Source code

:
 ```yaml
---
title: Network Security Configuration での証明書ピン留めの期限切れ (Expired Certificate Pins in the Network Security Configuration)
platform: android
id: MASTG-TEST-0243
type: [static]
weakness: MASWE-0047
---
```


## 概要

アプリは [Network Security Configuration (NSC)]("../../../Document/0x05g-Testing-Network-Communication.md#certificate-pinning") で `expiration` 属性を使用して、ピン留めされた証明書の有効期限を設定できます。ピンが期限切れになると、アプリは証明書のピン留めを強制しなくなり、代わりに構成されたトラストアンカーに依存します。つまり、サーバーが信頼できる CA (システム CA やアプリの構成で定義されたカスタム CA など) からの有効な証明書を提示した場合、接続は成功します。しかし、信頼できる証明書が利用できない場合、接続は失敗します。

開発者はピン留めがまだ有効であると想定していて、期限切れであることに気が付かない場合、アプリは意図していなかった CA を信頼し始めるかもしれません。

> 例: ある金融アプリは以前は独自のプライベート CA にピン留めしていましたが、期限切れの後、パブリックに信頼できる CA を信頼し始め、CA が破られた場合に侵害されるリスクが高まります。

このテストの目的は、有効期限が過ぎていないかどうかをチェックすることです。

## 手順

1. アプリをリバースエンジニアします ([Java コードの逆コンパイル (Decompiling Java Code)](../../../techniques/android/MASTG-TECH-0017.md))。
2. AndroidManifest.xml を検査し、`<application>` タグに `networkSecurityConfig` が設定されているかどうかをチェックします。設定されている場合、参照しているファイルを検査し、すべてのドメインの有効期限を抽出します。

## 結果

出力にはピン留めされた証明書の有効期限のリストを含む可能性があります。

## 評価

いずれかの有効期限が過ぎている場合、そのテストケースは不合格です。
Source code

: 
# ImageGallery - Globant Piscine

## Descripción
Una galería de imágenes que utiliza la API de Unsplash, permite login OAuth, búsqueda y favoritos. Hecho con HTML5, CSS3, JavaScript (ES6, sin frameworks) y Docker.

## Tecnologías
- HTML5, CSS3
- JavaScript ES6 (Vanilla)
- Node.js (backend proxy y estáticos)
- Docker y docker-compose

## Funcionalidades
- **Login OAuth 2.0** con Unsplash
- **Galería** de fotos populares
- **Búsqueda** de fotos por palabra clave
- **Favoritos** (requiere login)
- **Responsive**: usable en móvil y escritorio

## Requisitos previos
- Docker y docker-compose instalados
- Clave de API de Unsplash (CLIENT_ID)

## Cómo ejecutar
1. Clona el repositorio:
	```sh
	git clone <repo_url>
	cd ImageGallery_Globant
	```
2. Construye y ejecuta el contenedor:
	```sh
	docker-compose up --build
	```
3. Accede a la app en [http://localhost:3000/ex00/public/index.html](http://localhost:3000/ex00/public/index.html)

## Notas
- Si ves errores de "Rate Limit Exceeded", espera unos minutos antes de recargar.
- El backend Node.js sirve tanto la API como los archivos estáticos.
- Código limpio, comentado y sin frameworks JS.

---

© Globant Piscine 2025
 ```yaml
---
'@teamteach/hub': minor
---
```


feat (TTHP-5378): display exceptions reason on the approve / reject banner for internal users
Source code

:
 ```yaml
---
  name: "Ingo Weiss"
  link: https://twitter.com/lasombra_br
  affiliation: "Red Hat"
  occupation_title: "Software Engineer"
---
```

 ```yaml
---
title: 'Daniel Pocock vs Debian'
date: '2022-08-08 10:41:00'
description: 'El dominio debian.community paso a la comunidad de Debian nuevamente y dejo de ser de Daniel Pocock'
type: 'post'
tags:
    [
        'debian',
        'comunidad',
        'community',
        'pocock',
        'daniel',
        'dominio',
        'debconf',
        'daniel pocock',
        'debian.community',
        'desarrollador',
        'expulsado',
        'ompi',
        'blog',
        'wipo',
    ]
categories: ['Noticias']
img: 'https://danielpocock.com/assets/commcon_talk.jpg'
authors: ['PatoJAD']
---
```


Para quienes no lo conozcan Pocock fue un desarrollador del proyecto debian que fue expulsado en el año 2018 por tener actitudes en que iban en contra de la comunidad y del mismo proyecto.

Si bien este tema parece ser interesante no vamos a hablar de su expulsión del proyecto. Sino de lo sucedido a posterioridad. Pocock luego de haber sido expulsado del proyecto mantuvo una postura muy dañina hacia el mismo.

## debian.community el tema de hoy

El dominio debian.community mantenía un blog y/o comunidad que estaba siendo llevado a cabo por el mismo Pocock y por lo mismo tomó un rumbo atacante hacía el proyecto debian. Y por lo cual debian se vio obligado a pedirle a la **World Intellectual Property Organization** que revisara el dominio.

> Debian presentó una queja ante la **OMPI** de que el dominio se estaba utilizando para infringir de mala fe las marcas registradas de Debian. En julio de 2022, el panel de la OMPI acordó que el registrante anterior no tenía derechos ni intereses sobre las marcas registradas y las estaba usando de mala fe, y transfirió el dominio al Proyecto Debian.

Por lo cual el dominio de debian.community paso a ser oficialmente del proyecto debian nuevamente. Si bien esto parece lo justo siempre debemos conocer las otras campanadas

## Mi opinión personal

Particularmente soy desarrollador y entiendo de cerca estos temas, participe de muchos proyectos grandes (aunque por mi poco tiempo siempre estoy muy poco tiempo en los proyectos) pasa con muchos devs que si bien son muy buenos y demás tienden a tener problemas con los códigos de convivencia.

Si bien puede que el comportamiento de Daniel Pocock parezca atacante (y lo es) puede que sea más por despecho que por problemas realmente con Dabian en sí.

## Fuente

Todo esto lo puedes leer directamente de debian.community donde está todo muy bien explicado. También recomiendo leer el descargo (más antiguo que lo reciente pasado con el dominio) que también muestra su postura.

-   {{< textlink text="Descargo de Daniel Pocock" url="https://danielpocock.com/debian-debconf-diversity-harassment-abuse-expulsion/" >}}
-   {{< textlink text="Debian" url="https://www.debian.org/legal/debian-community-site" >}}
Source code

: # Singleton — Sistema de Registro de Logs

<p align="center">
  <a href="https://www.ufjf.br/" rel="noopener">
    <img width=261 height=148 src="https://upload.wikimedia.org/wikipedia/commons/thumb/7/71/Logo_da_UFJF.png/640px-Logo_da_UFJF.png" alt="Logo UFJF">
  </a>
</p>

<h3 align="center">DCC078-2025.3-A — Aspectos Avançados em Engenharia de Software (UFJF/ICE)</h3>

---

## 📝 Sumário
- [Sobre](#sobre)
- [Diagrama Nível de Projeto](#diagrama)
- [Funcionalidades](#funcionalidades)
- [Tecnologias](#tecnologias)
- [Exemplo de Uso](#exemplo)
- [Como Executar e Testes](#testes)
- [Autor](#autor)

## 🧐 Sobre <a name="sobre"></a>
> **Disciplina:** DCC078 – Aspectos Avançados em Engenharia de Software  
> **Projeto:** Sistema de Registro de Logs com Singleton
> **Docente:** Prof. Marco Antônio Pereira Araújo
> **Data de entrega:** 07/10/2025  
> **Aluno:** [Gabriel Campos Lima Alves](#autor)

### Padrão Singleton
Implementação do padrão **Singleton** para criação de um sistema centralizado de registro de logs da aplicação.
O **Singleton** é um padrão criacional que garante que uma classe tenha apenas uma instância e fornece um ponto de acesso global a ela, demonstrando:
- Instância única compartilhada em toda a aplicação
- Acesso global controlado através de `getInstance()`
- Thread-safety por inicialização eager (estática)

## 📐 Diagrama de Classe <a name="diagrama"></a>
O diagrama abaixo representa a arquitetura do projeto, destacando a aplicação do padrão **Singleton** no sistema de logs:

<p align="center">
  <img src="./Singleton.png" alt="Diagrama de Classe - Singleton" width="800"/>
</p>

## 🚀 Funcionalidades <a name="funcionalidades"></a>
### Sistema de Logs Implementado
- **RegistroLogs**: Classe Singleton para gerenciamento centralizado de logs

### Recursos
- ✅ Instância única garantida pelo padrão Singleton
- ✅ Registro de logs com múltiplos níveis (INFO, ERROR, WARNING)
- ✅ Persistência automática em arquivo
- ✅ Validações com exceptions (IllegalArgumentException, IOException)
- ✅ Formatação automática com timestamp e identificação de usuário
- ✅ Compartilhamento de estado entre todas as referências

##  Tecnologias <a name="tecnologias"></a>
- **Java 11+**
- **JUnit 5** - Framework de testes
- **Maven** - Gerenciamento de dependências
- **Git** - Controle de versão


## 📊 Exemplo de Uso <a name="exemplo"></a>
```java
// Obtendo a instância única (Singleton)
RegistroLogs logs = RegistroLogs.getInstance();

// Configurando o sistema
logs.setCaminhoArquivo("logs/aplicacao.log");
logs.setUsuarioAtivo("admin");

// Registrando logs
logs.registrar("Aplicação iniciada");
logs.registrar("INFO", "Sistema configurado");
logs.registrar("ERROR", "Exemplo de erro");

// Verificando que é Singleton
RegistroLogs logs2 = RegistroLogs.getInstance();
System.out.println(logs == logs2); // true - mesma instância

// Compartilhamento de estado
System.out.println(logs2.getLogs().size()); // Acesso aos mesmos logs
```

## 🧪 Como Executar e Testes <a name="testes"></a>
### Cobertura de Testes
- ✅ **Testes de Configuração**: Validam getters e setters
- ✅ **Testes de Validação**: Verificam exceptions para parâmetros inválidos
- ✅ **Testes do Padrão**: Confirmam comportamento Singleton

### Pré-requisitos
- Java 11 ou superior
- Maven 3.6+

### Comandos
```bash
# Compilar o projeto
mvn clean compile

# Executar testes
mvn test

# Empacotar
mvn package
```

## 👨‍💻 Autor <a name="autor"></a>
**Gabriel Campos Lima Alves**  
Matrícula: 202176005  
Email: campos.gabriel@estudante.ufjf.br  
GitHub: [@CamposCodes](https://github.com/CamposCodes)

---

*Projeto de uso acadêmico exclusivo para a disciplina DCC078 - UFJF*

■ ■ ■ ■ ■ ■ ■

■ **Problem details**
Reproduce verbatim the lines above, from the line with "de Software (UFJF/ICE)</h3>" through the line with "- ✅ Instância".

■ **Answer to the problem**
<h3 align="center">DCC078-2025.3-A — Aspectos Avançados em Engenharia de Software (UFJF/ICE)</h3>

---

## 📝 Sumário
- [Sobre](#sobre)
- [Diagrama Nível de Projeto](#diagrama)
- [Funcionalidades](#funcionalidades)
- [Tecnologias](#tecnologias)
- [Exemplo de Uso](#exemplo)
- [Como Executar e Testes](#testes)
- [Autor](#autor)

## 🧐 Sobre <a name="sobre"></a>
> **Disciplina:** DCC078 – Aspectos Avançados em Engenharia de Software  
> **Projeto:** Sistema de Registro de Logs com Singleton
> **Docente:** Prof. Marco Antônio Pereira Araújo
> **Data de entrega:** 07/10/2025  
> **Aluno:** [Gabriel Campos Lima Alves](#autor)

### Padrão Singleton
Implementação do padrão **Singleton** para criação de um sistema centralizado de registro de logs da aplicação.
O **Singleton** é um padrão criacional que garante que uma classe tenha apenas uma instância e fornece um ponto de acesso global a ela, demonstrando:
- Instância única compartilhada em toda a aplicação
- Acesso global controlado através de `getInstance()`
- Thread-safety por inicialização eager (estática)

## 📐 Diagrama de Classe <a name="diagrama"></a>
O diagrama abaixo representa a arquitetura do projeto, destacando a aplicação do padrão **Singleton** no sistema de logs:

<p align="center">
  <img src="./Singleton.png" alt="Diagrama de Classe - Singleton" width="800"/>
</p>

## 🚀 Funcionalidades <a name="funcionalidades"></a>
### Sistema de Logs Implementado
- **RegistroLogs**: Classe Singleton para gerenciamento centralizado de logs

### Recursos
- ✅ Instância única garantida pelo padrão Singleton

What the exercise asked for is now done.